Listed entries ->

/---

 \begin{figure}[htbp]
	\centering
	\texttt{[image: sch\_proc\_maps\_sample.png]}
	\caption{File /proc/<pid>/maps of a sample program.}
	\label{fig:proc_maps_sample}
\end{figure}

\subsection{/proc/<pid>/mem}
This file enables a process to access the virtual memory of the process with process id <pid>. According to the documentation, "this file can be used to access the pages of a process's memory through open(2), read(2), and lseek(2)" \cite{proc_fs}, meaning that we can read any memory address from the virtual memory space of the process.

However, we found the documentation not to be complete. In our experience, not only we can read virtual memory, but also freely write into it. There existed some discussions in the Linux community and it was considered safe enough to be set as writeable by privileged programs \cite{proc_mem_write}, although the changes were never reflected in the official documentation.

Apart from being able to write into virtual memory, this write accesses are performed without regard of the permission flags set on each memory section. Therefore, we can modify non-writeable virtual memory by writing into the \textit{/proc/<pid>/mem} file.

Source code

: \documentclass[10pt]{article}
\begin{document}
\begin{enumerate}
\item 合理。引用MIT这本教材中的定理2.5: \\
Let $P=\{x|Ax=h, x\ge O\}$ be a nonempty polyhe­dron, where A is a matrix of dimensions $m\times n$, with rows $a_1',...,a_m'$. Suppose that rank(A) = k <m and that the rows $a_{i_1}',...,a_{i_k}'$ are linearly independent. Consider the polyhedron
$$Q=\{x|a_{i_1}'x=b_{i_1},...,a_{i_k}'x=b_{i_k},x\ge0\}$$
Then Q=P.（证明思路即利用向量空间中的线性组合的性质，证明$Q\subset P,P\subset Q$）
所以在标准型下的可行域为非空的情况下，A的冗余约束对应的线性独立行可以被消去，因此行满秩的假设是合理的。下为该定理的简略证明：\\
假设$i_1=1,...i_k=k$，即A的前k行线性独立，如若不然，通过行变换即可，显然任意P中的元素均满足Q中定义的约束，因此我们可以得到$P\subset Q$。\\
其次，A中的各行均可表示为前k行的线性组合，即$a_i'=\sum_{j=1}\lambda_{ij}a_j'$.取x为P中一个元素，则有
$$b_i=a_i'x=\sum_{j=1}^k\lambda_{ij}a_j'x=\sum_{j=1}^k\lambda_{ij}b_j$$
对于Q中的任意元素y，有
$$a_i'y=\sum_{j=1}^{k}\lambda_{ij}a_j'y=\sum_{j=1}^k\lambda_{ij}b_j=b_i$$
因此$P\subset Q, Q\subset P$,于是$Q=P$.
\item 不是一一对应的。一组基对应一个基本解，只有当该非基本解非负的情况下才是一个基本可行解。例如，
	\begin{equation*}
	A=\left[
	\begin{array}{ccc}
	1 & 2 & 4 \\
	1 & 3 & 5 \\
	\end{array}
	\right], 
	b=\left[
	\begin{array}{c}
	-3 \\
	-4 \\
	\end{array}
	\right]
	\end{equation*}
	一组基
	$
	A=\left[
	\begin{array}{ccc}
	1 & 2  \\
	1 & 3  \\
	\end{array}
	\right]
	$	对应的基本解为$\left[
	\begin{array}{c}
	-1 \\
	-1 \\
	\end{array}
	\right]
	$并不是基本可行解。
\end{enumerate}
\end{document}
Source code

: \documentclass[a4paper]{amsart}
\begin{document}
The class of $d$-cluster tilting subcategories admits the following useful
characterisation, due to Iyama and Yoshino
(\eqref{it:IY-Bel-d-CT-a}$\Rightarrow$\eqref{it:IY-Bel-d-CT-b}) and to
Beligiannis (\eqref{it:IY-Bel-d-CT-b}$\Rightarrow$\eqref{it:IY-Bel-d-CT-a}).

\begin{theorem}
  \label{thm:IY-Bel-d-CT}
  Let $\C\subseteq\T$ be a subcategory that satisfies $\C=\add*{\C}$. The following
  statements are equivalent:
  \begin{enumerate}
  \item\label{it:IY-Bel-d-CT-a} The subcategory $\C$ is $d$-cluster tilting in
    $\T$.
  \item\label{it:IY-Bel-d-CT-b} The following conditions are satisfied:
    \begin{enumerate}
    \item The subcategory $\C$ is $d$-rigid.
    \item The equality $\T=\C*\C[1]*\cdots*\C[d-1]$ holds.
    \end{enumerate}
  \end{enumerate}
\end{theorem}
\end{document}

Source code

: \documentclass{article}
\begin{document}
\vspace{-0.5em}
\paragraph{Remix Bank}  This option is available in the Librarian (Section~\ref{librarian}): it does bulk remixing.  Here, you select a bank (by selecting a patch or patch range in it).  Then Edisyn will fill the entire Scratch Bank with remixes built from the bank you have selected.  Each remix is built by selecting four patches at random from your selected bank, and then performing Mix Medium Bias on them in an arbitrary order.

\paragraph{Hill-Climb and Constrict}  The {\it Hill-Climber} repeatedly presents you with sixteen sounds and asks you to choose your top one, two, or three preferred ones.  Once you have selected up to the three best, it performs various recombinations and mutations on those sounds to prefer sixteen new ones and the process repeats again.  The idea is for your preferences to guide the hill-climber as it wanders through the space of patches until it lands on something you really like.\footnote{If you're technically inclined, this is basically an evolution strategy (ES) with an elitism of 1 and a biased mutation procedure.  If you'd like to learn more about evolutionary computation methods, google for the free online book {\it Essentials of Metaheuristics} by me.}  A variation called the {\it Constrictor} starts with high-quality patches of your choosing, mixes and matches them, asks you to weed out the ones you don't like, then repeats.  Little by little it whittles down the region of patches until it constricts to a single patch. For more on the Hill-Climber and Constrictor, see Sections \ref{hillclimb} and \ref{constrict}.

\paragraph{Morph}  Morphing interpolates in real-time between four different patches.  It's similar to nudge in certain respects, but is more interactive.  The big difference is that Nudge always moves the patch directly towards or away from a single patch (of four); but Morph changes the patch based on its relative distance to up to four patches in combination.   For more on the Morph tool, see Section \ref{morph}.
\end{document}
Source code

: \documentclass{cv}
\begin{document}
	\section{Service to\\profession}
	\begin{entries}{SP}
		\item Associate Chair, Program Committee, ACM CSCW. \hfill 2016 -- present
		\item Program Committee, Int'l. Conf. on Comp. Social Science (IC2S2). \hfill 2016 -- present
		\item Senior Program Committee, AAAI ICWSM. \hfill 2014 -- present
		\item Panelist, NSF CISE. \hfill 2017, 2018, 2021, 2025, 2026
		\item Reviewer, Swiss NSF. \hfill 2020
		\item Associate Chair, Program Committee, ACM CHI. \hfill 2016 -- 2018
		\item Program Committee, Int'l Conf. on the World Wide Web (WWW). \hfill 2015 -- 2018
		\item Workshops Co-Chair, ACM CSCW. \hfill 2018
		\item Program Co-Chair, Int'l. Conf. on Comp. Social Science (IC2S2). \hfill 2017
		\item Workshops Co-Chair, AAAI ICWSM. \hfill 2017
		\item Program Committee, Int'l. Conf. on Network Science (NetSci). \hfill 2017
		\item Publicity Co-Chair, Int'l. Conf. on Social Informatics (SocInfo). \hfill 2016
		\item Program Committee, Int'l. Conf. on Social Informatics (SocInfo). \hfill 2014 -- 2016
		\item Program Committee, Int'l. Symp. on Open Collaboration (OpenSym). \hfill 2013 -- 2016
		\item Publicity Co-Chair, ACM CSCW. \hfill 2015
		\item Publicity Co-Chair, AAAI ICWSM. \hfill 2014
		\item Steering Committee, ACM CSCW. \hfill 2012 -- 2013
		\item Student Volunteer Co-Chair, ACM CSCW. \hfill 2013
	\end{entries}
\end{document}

\---

What to work on -> Using the records above, set down exactly the lines from the one with "Morphing interpolates in" through the one with "NSF. \hfill 2020", inclusive, and nothing more.

Exercise solution ->
\paragraph{Morph}  Morphing interpolates in real-time between four different patches.  It's similar to nudge in certain respects, but is more interactive.  The big difference is that Nudge always moves the patch directly towards or away from a single patch (of four); but Morph changes the patch based on its relative distance to up to four patches in combination.   For more on the Morph tool, see Section \ref{morph}.
\end{document}
Source code

: \documentclass{cv}
\begin{document}
	\section{Service to\\profession}
	\begin{entries}{SP}
		\item Associate Chair, Program Committee, ACM CSCW. \hfill 2016 -- present
		\item Program Committee, Int'l. Conf. on Comp. Social Science (IC2S2). \hfill 2016 -- present
		\item Senior Program Committee, AAAI ICWSM. \hfill 2014 -- present
		\item Panelist, NSF CISE. \hfill 2017, 2018, 2021, 2025, 2026
		\item Reviewer, Swiss NSF. \hfill 2020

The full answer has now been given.